■ What the task requires
Find each line below that includes "Hilfsprozeduren", then copy it.

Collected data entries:
—————

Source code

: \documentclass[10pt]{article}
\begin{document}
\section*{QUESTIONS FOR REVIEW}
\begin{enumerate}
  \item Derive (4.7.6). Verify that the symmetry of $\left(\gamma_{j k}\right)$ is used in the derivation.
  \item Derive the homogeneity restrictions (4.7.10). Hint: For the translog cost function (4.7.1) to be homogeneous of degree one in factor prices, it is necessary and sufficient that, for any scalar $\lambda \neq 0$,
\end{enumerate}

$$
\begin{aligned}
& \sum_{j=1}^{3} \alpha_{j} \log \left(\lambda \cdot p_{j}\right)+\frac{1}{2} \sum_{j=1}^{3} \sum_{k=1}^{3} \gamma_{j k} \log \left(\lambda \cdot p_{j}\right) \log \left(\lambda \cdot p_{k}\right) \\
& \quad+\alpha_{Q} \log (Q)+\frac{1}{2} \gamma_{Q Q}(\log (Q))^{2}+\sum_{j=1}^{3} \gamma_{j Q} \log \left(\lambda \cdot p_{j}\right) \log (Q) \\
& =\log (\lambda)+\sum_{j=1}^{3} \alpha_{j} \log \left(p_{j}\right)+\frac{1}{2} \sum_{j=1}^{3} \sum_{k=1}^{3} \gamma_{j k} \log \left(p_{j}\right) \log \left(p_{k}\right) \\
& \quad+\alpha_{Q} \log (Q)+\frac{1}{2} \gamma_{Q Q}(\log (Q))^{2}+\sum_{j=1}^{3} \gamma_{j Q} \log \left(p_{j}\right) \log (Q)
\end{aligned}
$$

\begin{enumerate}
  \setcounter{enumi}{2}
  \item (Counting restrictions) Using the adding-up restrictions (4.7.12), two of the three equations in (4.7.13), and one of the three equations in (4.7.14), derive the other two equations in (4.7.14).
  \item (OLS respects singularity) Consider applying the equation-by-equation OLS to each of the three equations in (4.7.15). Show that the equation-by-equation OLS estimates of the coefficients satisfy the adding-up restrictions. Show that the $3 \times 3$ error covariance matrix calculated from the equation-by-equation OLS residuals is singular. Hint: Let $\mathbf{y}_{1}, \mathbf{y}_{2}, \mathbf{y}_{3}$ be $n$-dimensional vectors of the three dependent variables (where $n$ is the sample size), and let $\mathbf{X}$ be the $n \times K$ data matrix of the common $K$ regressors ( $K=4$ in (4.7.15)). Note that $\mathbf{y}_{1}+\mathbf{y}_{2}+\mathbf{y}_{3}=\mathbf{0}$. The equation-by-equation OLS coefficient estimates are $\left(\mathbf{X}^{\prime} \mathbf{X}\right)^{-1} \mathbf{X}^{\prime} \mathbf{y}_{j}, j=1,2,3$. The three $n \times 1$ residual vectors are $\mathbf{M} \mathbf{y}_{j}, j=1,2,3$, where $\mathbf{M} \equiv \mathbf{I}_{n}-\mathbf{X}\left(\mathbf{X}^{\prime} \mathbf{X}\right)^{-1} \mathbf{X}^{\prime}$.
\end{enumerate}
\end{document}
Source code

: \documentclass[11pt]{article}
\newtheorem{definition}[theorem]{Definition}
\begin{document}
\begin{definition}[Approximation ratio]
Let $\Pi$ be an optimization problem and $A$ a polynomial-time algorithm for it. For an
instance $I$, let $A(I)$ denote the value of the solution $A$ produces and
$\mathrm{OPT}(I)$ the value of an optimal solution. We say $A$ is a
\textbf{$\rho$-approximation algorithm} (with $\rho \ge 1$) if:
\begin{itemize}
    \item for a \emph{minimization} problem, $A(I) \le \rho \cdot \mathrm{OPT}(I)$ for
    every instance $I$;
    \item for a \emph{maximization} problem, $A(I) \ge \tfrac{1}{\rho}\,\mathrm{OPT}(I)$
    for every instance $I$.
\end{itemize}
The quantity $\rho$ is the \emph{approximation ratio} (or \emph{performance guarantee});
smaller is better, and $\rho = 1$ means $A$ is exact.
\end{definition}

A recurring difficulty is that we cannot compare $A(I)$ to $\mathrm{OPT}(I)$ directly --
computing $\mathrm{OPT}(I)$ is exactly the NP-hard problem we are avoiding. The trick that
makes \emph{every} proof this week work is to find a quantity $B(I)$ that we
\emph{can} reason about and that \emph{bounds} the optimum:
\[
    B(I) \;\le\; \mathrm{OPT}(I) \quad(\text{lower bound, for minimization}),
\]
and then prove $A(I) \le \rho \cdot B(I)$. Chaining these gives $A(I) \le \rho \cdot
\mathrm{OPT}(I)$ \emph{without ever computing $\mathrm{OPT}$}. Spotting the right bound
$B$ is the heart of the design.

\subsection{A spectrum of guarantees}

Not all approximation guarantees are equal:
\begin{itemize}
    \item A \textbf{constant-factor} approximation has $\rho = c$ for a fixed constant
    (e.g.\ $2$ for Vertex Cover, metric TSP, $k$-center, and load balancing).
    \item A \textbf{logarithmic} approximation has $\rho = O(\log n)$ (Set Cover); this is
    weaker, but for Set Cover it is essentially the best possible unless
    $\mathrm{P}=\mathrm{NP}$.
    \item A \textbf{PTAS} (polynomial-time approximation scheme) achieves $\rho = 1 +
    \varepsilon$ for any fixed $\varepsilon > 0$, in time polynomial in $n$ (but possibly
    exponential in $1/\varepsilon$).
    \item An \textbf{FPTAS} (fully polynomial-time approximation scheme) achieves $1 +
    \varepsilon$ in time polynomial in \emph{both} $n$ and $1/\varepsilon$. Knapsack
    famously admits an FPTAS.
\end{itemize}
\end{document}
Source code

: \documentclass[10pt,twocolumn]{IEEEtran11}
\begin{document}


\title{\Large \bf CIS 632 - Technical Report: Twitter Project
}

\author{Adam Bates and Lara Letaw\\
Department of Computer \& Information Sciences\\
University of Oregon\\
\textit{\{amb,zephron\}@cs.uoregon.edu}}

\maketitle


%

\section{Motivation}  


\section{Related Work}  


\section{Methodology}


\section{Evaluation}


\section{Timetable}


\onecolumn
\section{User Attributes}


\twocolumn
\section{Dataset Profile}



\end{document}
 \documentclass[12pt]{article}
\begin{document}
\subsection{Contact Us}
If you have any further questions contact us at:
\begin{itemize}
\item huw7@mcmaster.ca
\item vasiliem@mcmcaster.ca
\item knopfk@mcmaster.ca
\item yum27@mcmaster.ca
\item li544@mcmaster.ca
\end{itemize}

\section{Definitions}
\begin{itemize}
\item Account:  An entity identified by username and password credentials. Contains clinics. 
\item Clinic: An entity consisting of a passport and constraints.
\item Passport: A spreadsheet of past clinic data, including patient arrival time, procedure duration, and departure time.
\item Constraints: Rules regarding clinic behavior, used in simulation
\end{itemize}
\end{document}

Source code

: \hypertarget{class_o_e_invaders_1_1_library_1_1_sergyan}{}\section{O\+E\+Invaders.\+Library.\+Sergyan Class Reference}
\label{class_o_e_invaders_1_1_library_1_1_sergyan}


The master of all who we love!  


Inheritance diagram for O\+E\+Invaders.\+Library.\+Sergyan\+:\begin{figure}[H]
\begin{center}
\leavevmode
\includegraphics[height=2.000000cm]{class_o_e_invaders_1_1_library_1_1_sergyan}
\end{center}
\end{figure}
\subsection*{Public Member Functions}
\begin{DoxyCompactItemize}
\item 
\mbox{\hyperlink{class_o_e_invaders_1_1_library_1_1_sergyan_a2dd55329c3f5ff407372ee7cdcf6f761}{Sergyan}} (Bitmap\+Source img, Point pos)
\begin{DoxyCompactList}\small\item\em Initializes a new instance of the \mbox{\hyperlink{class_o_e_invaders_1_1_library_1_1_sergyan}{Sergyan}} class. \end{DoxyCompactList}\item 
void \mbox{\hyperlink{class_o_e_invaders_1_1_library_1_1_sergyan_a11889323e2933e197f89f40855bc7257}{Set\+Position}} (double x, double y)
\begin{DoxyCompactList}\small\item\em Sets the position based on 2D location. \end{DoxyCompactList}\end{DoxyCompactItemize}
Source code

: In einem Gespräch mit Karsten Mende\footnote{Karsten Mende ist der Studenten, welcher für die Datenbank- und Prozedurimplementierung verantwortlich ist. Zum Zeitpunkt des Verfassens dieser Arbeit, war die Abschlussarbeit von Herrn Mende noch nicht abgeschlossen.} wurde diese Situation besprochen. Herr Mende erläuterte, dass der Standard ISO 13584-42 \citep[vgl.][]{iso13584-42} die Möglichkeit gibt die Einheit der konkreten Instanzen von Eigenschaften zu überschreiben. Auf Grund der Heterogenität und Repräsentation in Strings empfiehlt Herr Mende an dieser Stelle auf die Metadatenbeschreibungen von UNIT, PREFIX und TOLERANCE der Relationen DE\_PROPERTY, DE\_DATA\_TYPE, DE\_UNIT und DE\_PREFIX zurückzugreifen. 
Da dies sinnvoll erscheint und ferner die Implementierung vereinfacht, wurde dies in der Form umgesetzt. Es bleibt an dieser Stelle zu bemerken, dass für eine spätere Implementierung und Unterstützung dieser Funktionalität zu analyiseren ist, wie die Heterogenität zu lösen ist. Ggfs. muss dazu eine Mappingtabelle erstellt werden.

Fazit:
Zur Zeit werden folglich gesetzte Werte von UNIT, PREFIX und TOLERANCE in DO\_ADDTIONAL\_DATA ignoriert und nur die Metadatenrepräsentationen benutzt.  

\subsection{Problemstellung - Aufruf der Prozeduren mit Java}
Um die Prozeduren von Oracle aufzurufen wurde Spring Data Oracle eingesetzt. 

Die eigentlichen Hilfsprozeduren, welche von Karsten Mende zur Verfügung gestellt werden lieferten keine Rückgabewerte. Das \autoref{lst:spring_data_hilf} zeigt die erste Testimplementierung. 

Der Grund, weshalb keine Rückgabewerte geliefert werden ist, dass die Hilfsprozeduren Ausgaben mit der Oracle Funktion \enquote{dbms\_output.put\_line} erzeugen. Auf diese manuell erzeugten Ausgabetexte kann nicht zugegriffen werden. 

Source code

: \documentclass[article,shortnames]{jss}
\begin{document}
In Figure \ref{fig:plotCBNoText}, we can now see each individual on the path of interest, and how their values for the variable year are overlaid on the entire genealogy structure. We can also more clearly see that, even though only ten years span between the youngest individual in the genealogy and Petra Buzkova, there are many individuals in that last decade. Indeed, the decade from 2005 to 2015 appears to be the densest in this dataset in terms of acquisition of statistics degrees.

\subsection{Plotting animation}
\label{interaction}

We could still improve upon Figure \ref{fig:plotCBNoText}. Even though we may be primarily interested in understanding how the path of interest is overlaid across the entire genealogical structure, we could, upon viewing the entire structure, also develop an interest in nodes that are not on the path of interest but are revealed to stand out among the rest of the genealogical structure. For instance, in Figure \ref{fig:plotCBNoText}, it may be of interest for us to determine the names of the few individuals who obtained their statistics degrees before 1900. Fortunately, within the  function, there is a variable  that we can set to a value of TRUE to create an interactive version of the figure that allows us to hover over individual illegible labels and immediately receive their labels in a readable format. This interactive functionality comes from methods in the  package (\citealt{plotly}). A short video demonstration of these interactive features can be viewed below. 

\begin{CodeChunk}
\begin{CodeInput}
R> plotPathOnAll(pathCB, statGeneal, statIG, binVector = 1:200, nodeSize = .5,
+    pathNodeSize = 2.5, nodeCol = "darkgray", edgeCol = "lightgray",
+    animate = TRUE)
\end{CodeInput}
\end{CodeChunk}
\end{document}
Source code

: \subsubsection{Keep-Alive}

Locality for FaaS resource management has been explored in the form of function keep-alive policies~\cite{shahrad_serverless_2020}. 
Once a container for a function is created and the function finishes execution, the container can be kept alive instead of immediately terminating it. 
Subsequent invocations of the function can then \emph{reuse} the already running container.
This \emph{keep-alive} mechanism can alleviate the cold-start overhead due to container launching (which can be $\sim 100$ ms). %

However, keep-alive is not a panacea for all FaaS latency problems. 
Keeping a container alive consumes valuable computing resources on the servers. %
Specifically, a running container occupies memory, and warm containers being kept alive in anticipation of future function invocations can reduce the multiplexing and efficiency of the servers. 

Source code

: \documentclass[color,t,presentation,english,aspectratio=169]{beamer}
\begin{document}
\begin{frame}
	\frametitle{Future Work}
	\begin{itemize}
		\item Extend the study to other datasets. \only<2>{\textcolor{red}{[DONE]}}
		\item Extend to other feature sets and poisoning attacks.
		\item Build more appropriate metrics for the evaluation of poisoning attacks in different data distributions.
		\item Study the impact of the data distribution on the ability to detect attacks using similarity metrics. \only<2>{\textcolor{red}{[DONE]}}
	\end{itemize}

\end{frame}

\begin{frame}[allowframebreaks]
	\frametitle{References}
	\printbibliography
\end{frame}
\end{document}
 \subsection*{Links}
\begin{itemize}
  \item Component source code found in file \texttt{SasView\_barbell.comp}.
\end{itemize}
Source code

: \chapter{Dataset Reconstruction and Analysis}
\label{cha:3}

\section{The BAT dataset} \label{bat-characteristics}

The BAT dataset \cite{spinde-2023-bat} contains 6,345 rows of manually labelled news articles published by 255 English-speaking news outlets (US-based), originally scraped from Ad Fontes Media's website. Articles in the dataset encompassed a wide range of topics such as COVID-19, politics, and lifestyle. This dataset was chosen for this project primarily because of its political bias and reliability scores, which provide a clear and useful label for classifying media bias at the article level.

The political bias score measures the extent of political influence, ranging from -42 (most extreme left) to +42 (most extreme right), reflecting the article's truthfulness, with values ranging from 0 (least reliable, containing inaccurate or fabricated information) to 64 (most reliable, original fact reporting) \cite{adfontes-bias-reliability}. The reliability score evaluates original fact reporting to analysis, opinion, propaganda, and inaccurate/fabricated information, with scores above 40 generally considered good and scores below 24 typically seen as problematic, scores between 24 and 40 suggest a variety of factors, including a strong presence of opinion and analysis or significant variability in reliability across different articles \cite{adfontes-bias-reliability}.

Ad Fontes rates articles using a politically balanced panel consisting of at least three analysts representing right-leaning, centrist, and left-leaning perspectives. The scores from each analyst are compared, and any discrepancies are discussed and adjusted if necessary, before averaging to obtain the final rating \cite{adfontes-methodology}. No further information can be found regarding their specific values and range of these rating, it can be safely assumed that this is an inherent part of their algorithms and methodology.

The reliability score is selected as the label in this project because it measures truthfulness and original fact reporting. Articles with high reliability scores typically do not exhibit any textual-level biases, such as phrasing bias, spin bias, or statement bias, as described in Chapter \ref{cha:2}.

—————

■ Task output
Die eigentlichen Hilfsprozeduren, welche von Karsten Mende zur Verfügung gestellt werden lieferten keine Rückgabewerte. Das \autoref{lst:spring_data_hilf} zeigt die erste Testimplementierung. 
Der Grund, weshalb keine Rückgabewerte geliefert werden ist, dass die Hilfsprozeduren Ausgaben mit der Oracle Funktion \enquote{dbms\_output.put\_line} erzeugen. Auf diese manuell erzeugten Ausgabetexte kann nicht zugegriffen werden. 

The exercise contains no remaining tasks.